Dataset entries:
== Segment start ==

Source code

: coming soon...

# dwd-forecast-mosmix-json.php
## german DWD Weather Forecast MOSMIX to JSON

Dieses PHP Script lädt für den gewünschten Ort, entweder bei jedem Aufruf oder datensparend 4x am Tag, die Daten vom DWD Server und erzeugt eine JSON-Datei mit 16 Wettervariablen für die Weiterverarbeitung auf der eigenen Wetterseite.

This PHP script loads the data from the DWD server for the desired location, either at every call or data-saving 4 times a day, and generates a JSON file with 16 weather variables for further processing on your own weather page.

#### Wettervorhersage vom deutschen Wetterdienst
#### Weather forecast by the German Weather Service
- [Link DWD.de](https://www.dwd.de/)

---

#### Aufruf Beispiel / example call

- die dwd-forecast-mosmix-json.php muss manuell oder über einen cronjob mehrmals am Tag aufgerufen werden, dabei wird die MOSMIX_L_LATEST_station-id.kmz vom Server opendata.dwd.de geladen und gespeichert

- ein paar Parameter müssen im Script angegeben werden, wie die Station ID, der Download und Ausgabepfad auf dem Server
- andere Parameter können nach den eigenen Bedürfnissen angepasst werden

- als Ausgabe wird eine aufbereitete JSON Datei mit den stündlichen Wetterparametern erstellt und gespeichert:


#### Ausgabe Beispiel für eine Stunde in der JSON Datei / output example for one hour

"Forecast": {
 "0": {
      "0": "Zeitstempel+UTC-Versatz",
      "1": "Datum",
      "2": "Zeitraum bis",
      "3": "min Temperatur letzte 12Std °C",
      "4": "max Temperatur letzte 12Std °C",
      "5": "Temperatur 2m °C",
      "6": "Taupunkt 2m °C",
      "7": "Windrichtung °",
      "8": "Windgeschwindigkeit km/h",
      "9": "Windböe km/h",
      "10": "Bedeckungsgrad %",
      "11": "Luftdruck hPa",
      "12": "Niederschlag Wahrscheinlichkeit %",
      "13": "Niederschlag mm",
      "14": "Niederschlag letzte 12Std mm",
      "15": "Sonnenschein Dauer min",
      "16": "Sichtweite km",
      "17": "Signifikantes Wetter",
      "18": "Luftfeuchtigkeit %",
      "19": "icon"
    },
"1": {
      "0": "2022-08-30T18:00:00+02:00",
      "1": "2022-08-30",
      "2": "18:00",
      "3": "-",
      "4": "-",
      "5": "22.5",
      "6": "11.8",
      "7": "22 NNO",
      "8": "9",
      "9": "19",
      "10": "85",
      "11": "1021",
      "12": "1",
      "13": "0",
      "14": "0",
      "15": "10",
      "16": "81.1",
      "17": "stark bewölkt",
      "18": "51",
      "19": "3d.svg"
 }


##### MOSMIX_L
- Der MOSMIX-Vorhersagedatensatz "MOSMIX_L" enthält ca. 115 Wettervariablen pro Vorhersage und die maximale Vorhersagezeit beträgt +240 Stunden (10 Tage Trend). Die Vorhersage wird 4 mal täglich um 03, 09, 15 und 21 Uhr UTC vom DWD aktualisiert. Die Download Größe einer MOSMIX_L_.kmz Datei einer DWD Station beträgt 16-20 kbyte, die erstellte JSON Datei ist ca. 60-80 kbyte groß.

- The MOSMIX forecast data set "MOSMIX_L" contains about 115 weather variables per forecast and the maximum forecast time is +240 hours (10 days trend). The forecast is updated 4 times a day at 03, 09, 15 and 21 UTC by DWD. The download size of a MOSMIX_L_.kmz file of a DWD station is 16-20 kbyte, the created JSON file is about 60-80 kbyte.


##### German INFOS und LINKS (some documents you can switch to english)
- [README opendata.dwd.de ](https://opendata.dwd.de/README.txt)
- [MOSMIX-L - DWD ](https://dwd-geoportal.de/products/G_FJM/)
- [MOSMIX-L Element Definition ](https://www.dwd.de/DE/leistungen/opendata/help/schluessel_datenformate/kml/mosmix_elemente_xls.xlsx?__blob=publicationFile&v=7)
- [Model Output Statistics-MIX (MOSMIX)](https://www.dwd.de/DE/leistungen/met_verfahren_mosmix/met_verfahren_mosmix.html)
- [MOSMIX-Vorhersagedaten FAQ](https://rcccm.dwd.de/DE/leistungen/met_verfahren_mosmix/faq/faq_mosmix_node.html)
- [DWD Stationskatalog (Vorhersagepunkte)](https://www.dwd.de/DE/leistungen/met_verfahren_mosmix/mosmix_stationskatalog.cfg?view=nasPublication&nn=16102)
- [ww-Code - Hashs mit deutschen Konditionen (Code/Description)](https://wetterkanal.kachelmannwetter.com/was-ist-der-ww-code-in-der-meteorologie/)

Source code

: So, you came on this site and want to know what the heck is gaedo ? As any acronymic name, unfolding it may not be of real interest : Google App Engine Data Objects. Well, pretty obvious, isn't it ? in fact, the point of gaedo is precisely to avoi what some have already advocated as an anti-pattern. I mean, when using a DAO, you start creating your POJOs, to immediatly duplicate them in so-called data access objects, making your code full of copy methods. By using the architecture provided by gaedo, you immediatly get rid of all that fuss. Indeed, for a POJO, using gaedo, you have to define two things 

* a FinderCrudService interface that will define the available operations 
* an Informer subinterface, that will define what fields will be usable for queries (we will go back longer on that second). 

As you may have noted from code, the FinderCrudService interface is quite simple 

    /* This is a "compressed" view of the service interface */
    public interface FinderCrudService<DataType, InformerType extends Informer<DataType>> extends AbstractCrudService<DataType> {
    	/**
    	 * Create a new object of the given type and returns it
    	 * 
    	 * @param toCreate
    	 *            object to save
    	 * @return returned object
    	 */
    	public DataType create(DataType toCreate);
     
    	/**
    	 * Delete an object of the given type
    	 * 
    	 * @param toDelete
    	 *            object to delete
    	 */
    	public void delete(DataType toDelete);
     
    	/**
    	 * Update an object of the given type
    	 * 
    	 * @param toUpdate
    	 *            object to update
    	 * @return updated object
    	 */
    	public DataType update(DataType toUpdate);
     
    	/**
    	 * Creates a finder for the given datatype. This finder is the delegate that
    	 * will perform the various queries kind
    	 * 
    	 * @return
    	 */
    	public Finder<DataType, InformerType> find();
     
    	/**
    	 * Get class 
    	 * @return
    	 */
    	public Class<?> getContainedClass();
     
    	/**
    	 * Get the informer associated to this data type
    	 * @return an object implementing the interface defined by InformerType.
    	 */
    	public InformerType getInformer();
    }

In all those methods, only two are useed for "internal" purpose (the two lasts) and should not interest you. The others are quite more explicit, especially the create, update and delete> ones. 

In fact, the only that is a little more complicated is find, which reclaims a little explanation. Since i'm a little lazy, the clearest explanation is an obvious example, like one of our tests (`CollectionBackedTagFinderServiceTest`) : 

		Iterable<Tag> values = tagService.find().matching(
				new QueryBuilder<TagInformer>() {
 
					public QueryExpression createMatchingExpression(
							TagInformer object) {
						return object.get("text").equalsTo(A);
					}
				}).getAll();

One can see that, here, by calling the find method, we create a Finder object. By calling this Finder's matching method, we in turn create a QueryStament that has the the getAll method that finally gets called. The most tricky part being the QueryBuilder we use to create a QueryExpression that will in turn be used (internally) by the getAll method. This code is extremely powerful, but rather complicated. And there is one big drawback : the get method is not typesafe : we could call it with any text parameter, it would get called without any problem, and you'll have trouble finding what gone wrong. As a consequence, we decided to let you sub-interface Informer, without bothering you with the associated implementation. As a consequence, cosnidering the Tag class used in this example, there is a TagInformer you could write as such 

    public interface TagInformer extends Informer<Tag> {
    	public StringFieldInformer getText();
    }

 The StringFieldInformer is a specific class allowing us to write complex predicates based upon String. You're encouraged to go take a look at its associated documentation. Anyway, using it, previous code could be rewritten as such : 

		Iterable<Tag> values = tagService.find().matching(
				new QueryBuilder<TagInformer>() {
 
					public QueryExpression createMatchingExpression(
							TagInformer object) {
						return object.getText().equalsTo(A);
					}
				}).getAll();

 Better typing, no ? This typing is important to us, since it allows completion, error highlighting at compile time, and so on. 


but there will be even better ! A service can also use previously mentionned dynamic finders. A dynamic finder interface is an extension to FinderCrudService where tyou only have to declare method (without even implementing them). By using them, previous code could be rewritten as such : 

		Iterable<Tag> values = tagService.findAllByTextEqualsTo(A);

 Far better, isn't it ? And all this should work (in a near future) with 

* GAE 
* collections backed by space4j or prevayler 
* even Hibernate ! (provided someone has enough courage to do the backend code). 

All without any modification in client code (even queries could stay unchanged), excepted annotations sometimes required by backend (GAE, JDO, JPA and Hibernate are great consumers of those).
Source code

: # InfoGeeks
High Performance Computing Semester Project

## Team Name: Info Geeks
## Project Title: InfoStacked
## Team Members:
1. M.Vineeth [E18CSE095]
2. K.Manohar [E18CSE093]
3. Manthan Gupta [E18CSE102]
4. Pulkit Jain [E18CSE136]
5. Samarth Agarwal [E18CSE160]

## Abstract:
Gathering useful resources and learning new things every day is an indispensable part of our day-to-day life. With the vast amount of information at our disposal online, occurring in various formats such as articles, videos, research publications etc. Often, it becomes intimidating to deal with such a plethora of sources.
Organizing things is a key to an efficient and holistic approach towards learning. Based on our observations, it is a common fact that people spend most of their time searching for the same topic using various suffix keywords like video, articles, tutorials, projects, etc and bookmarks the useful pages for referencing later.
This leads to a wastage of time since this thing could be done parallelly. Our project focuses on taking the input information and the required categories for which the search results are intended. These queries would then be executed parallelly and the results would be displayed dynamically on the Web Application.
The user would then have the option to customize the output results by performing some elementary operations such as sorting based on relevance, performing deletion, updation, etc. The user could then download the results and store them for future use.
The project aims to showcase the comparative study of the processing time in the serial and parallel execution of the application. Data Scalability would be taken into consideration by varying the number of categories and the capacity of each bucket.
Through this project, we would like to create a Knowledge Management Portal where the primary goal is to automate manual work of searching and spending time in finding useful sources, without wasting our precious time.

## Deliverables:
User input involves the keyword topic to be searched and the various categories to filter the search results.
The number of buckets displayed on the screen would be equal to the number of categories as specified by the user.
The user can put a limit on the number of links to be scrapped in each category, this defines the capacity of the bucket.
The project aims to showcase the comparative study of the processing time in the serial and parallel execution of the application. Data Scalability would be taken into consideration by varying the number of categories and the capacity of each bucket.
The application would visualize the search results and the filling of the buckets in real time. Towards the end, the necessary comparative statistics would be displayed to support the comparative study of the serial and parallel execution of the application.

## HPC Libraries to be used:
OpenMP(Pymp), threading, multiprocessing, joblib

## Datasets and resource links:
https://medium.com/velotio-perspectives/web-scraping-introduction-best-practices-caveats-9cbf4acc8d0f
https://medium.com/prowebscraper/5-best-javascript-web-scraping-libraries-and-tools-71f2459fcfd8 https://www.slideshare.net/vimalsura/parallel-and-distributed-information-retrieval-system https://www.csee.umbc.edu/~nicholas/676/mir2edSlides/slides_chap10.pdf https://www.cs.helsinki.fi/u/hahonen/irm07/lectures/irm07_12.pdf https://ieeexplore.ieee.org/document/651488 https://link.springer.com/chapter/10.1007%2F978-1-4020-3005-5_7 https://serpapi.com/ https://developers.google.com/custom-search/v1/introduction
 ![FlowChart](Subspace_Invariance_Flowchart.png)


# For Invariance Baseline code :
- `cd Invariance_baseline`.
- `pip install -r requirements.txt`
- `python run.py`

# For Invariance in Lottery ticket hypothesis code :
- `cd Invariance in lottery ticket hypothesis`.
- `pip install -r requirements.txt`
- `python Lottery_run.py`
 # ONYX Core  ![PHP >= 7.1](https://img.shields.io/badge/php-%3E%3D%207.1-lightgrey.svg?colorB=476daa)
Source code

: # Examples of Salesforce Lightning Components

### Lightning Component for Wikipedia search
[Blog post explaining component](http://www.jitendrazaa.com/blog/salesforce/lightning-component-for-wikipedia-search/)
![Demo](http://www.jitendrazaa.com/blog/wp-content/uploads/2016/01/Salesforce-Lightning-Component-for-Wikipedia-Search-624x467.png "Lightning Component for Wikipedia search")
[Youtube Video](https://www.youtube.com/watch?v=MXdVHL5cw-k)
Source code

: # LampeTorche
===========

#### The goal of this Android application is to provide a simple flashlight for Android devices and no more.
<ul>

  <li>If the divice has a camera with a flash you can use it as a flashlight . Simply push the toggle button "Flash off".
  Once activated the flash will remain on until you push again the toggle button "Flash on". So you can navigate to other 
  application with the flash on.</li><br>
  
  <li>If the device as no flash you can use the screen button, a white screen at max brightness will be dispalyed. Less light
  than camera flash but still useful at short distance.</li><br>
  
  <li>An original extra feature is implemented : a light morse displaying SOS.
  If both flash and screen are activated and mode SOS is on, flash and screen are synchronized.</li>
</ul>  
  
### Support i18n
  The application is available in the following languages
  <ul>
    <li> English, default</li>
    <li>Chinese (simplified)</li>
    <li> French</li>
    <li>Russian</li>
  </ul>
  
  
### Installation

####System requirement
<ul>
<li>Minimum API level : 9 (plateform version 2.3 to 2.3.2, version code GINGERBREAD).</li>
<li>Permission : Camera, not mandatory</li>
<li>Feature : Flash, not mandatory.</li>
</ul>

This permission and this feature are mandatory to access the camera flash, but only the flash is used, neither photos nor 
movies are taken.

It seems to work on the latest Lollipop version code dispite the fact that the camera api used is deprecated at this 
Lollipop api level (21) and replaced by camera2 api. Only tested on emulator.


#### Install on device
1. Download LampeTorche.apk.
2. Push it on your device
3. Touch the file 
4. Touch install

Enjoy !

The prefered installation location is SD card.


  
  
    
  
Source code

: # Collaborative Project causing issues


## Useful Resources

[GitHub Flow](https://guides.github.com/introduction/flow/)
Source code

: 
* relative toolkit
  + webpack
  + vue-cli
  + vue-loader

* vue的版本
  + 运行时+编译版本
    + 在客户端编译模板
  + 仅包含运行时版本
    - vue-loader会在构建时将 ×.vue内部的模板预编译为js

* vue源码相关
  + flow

== Segment end ==

Work required:
Starting at the line above that contains "##### MOSMIX_L", write out each line exactly until the line that contains "- Der MOSMIX-Vorhersagedatensatz" has been written, and stop there.

Exercise result:
##### MOSMIX_L
- Der MOSMIX-Vorhersagedatensatz "MOSMIX_L" enthält ca. 115 Wettervariablen pro Vorhersage und die maximale Vorhersagezeit beträgt +240 Stunden (10 Tage Trend). Die Vorhersage wird 4 mal täglich um 03, 09, 15 und 21 Uhr UTC vom DWD aktualisiert. Die Download Größe einer MOSMIX_L_.kmz Datei einer DWD Station beträgt 16-20 kbyte, die erstellte JSON Datei ist ca. 60-80 kbyte groß.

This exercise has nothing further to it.